When I wasn't in a dojo or a Tai Chi class, I would often be in a gym lifting weights or running laps. Weekends, and maybe one or two nights during the week, was for dating. Dinner and a movie, of course - sometimes clubbing - but more often than not, if the weather was good, we would go camping, hiking, or biking; or maybe join friends tossing a Frisbee or playing touch-football in a park; or play volley-ball (gals vs. guys) in some one's backyard. Back in the day, I danced a lot, did a lot of running around, jumping up and down, falling on the ground - so I would get lots of scrapes and bruises. But I never got sick. I mean it; no illnesses. Not so much as a cold for years. My daily routine, with deep breathing as its foundation, had a lot to do with that.

I guess my diet had a lot to do with it too. It was partly a legacy of my upbringing - we always got plenty of fruits and vegetables to eat when I was a kid. When I grew up, the healthy aspects of my eating habits were reinforced and influenced by the women in my life. I ate what they ate: streamed brown rice, whole grains, and fresh fruit and veggies. The unhealthy aspects were discouraged: basically eat nothing white: No white bread, white flour, sugar or milk. Some of them did try converting me to vegetarianism, but I drew the line at giving up meat. But I learned to limit my meat eating to lean cuts: grilled or baked. I was doing the "South Beach Diet" long before there was one.

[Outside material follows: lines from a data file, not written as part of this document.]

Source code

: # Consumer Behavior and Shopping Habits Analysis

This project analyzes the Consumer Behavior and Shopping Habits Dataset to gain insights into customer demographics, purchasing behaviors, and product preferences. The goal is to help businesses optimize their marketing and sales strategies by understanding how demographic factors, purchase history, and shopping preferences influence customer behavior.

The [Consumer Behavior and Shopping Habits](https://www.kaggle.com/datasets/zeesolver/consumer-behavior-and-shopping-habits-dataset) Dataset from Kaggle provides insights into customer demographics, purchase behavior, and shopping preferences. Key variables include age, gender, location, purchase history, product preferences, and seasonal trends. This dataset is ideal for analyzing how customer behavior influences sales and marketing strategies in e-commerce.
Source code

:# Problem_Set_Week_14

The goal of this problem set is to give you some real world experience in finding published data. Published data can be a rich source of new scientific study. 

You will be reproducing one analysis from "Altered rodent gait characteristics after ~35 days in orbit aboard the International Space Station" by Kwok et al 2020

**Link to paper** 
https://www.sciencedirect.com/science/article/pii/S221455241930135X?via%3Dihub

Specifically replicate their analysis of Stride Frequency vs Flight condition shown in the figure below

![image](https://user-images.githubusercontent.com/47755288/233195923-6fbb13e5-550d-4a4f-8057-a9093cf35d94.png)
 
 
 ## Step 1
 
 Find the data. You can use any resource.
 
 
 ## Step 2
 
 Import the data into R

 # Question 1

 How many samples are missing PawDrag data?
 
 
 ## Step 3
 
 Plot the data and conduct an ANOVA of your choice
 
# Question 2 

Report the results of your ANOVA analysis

Then I moved to another part of the country, changed jobs and was forced to make drastic lifestyle changes. It became difficult to continue my daily routine. Gradually, probably over a year or more, I stopped altogether: first deep breathing practice and then meditation. The workouts and martial arts practice became sporadic, finally petering out altogether. A few years later, perpetually tired, flabby, and generally miserable, I gradually developed another daily routine, consisting of deep breathing, meditation, and a set of conditioning exercises that I could readily fit into my circumstances.

There would be other times, over the years, when I would stop practicing and working out for long periods. Usually it was when a series of life-altering events would throw me for a loop and knock me off track. Separations, births, deaths are inevitable; live long and hard enough and they happen. Thinking back, it is not surprising that the birth or death of a child would make it difficult - no, impossible - to carry on for a while. What is significant is that the the daily practices that I started more than 30 years ago: deep breathing, meditation, and some form of physical conditioning (currently it's yoga); have continued to be so beneficial - so conducive to good health and well being - that I have felt compelled to return to them time after time.